#### [Data]
★ ★ ★ ★ ★ ★ ★

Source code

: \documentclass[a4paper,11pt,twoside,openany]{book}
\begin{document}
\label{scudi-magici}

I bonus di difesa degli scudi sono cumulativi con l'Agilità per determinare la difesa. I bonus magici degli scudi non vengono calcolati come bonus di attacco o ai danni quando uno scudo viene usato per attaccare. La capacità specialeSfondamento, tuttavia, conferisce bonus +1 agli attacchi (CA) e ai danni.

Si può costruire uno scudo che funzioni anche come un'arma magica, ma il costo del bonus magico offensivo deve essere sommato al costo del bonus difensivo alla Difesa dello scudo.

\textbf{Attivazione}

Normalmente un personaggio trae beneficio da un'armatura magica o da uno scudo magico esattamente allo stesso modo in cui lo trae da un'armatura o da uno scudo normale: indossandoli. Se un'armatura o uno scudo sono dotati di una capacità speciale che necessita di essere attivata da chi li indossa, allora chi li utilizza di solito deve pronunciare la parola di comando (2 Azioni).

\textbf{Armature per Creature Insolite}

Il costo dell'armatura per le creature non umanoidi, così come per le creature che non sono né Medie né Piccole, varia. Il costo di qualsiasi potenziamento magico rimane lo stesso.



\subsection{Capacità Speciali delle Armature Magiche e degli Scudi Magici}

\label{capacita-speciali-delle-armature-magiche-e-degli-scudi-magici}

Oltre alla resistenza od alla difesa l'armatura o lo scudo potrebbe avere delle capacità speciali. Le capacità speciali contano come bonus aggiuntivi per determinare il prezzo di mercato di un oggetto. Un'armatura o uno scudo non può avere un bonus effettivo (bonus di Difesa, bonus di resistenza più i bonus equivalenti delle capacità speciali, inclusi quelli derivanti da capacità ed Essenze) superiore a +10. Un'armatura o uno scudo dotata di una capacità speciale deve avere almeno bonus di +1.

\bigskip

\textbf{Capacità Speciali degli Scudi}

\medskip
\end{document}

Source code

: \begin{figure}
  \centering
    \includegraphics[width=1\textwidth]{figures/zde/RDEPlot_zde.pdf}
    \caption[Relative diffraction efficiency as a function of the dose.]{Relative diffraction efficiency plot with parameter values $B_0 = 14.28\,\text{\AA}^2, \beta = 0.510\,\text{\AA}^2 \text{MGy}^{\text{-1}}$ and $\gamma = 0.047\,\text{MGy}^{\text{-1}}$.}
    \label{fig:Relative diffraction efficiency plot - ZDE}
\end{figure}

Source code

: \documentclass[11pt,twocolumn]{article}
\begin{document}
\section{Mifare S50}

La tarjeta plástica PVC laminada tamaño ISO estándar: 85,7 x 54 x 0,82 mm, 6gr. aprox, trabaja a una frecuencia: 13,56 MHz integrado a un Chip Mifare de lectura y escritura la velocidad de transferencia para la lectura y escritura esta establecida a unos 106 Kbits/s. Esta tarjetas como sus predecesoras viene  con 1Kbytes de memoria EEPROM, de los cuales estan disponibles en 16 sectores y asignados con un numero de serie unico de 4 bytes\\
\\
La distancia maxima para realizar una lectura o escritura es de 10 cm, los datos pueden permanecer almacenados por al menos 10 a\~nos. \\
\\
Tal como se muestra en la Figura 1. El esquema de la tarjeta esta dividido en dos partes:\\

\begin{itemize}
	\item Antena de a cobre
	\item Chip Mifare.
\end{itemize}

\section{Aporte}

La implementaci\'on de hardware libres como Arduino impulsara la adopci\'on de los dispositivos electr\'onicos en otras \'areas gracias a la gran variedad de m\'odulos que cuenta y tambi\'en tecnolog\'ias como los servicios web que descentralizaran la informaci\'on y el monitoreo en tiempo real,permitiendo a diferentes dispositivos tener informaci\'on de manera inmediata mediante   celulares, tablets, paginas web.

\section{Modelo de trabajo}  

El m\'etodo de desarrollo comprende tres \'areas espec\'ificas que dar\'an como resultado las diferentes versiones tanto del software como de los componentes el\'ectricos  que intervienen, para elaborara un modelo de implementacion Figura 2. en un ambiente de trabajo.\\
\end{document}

★ ★ ★ ★ ★ ★ ★

Tally every line of the listing that holds the string "delle", then give the number by itself.

#### [Output below]
3